WHAT THE EXERCISE ASKS: Look through the data below and extract, unchanged, the lines from the one that contains "Step 2. For" to the one that contains "Why an arithmetic", both included.
- Opening Delimiter -
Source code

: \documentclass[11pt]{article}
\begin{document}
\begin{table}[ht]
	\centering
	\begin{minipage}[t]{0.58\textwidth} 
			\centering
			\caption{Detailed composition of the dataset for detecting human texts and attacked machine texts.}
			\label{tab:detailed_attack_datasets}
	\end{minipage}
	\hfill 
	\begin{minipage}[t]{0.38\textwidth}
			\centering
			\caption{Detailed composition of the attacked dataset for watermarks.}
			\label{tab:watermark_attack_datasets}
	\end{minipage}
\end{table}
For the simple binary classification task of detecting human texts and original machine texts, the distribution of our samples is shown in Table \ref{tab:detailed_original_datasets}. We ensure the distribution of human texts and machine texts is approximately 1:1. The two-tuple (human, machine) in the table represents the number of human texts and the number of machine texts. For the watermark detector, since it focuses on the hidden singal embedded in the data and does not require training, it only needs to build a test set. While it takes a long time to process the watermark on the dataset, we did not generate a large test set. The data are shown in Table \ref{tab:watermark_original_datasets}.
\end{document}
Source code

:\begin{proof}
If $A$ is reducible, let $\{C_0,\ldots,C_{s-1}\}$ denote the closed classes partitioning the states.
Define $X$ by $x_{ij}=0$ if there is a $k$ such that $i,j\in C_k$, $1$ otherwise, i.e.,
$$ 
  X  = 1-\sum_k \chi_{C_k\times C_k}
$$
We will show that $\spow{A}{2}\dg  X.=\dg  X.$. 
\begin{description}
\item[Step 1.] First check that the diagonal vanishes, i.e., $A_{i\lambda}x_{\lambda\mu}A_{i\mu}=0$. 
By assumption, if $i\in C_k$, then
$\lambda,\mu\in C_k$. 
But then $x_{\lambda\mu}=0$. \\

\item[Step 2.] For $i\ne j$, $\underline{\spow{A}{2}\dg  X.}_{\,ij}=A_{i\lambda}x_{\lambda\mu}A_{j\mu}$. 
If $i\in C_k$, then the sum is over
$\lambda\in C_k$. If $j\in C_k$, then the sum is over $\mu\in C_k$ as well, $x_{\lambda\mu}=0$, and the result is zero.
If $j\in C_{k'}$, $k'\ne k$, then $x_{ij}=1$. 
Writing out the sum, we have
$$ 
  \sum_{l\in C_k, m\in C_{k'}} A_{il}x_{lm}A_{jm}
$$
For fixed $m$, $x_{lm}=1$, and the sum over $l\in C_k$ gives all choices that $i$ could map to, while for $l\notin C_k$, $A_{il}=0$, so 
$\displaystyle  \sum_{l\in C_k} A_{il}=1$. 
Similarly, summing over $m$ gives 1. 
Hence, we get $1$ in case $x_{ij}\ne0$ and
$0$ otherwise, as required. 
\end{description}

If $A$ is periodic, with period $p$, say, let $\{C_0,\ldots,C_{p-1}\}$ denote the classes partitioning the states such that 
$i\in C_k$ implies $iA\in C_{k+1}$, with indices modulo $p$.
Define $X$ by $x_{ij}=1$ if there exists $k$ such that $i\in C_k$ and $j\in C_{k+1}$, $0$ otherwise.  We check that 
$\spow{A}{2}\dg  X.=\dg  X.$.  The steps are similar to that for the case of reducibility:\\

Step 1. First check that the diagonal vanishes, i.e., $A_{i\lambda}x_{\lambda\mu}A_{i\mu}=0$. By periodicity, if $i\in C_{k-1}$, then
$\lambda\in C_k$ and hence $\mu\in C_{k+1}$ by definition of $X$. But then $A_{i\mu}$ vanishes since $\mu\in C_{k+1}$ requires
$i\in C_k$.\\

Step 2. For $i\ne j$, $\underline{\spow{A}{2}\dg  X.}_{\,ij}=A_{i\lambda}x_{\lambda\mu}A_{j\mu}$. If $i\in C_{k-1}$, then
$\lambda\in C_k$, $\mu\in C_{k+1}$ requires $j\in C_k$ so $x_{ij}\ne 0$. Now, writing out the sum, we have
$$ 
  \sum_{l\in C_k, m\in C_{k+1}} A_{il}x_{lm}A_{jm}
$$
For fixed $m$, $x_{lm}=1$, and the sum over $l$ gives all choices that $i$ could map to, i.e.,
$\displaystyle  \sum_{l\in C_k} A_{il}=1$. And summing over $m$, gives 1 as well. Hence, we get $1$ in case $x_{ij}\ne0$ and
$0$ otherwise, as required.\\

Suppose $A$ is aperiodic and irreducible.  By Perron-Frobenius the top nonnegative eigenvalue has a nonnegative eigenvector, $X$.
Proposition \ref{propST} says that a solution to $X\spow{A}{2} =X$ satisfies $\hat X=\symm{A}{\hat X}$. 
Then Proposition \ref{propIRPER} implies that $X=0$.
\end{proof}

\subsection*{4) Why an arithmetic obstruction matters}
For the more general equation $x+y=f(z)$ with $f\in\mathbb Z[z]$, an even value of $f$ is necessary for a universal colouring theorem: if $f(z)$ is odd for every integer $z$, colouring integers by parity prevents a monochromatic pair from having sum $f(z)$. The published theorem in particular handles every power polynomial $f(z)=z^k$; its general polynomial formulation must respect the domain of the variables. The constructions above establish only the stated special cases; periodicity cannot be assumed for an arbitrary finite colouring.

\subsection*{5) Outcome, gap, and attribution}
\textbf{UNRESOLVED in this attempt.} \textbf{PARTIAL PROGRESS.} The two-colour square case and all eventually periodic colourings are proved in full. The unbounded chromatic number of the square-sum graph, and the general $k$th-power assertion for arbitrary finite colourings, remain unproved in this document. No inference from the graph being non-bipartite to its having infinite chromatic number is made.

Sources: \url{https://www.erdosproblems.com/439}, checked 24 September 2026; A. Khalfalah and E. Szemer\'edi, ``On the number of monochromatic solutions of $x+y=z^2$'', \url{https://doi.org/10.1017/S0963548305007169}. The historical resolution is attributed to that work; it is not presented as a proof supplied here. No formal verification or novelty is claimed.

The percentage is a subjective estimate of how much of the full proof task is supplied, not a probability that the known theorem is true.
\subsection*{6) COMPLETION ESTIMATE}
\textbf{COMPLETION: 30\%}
- Closing Delimiter -
FINISHED EXERCISE:
Step 2. For $i\ne j$, $\underline{\spow{A}{2}\dg  X.}_{\,ij}=A_{i\lambda}x_{\lambda\mu}A_{j\mu}$. If $i\in C_{k-1}$, then
$\lambda\in C_k$, $\mu\in C_{k+1}$ requires $j\in C_k$ so $x_{ij}\ne 0$. Now, writing out the sum, we have
$$ 
  \sum_{l\in C_k, m\in C_{k+1}} A_{il}x_{lm}A_{jm}
$$
For fixed $m$, $x_{lm}=1$, and the sum over $l$ gives all choices that $i$ could map to, i.e.,
$\displaystyle  \sum_{l\in C_k} A_{il}=1$. And summing over $m$, gives 1 as well. Hence, we get $1$ in case $x_{ij}\ne0$ and
$0$ otherwise, as required.\\

Suppose $A$ is aperiodic and irreducible.  By Perron-Frobenius the top nonnegative eigenvalue has a nonnegative eigenvector, $X$.
Proposition \ref{propST} says that a solution to $X\spow{A}{2} =X$ satisfies $\hat X=\symm{A}{\hat X}$. 
Then Proposition \ref{propIRPER} implies that $X=0$.
\end{proof}

\subsection*{4) Why an arithmetic obstruction matters}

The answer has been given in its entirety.